Tue Jan 08 2013, 03:55AM

Registered Member #9130 Joined: Sat Dec 29 2012, 03:31PM
Location:
Posts: 17

Hello everyone, I have a basic question about capacitor operation. If I have several capacitors in a bank connected to an AC circuit (in series, parallel or any combination thereof), will the total stored energy ever be more than the energy input from the source. I know that if capacitors are combined in series their voltage rating increases, but logically I want to say that the total stored energy can't equal more than the input... however I think there must be a way to either prove or disprove my possibly faulty logic with math :)

Thank you!

HvH

radiotech

Tue Jan 08 2013, 07:34AM

Registered Member #2463 Joined: Wed Nov 11 2009, 03:49AM
Location:
Posts: 1546

Firstly.

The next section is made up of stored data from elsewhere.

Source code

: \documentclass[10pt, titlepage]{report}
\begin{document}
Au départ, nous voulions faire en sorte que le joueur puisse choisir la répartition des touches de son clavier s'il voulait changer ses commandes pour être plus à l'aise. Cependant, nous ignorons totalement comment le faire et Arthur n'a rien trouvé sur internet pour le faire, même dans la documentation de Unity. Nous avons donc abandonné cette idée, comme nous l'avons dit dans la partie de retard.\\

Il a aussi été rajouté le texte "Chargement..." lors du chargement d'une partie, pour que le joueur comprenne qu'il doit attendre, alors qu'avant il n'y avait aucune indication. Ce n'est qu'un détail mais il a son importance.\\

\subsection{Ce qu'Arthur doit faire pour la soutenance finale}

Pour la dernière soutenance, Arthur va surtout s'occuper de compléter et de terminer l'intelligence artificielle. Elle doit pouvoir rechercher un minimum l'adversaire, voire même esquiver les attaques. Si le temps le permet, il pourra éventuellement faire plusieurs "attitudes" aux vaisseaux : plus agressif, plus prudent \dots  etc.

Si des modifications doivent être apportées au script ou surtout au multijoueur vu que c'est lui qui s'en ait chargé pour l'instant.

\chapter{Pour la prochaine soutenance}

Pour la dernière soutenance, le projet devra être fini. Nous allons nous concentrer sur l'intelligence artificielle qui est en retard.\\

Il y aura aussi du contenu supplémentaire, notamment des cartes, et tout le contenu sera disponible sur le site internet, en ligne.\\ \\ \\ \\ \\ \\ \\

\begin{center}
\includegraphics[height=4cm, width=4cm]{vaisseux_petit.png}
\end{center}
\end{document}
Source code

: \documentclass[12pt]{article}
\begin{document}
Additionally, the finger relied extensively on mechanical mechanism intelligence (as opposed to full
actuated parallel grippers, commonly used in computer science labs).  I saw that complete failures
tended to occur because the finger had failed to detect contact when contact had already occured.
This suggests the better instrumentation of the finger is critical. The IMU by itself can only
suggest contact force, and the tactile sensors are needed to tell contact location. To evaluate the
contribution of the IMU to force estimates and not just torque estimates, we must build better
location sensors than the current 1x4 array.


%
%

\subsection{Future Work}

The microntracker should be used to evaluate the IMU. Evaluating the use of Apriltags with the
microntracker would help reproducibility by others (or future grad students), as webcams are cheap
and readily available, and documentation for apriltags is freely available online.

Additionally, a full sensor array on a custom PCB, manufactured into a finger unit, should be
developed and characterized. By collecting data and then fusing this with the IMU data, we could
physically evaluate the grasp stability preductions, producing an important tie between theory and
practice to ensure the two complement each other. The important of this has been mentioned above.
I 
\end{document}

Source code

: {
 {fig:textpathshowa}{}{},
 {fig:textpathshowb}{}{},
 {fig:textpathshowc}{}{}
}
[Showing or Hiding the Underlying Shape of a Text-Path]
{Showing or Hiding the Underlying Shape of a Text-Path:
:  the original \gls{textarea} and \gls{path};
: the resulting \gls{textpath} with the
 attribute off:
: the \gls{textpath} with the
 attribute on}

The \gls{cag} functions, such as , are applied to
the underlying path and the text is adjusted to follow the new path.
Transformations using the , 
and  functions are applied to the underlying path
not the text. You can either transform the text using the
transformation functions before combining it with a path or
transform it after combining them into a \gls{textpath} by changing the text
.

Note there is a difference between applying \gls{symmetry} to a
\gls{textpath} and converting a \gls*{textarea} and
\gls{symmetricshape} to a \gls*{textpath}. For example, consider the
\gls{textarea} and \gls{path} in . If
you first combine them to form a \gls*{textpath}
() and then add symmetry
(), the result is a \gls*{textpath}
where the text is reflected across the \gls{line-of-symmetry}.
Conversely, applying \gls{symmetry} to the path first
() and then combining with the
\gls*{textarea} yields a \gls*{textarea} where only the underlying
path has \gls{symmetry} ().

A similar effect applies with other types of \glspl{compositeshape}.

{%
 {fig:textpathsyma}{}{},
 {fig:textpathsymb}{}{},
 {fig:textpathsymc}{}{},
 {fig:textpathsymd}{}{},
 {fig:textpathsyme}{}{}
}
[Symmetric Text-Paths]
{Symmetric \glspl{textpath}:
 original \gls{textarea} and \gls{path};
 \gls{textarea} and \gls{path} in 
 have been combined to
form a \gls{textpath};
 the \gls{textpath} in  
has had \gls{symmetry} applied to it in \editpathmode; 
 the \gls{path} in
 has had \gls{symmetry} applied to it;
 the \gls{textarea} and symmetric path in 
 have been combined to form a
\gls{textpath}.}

The theoretical answer assumes that everything in the circuit has
no electrical resistance.

The capacitor connected to the AC circuit stores no energy averaged over
a period of time. It does displace the voltage wave from the current wave.
At any time there will be a current flow. (amps) and a voltage (volt)

Their product would be zero, according the formula:

Current (amps) * voltage (volts) * Cos theta (the angle of displacement)
which is 90 degrees.

Capacitors in pracrical circuits have resistance, and they may appear to increase
the voltage of a circuit to which they are connected, which may be the root of your query.

Proud Mary

Tue Jan 08 2013, 09:44AM

Registered Member #543 Joined: Tue Feb 20 2007, 04:26PM
Location: UK
Posts: 4992

Any possible series and parallel combination of ideal capacitors will always behave as though it were a single capacitor, whose value we can calculate.

The 'working voltage' of a capacitor is the maximum potential difference that can be applied across it without significant risk of failure. This will depend upon the type and thickness of the dielectric (the insulating material between the plates, such as air, mica, polyester, polystyrene, PTFE, oiled paper, metal oxides, etc) and the temperature, amongst other things.

There is no 'free energy.' In the real world, you can never get out of a capacitor quite as much energy as was put in. There are always losses due to resistance, and the properties of the dielectric itself. Energy is not stored in the metal plates, but in the dielectric between them.

Dr. Slack

Tue Jan 08 2013, 05:08PM

Registered Member #72 Joined: Thu Feb 09 2006, 08:29AM
Location: UK St. Albans
Posts: 1659

You can't prove anything like that with logic or math straight-off. You either have to do a lifetime of experiments, or take a short-cut by believing the "Law of Conservation of Energy". All physicists and most people on this board do. There will always be a few nut-jobs who will give you an argument, but they don't build successful experiments.

Assume when you build your capacitor array, it's at zero volts, storing zero energy.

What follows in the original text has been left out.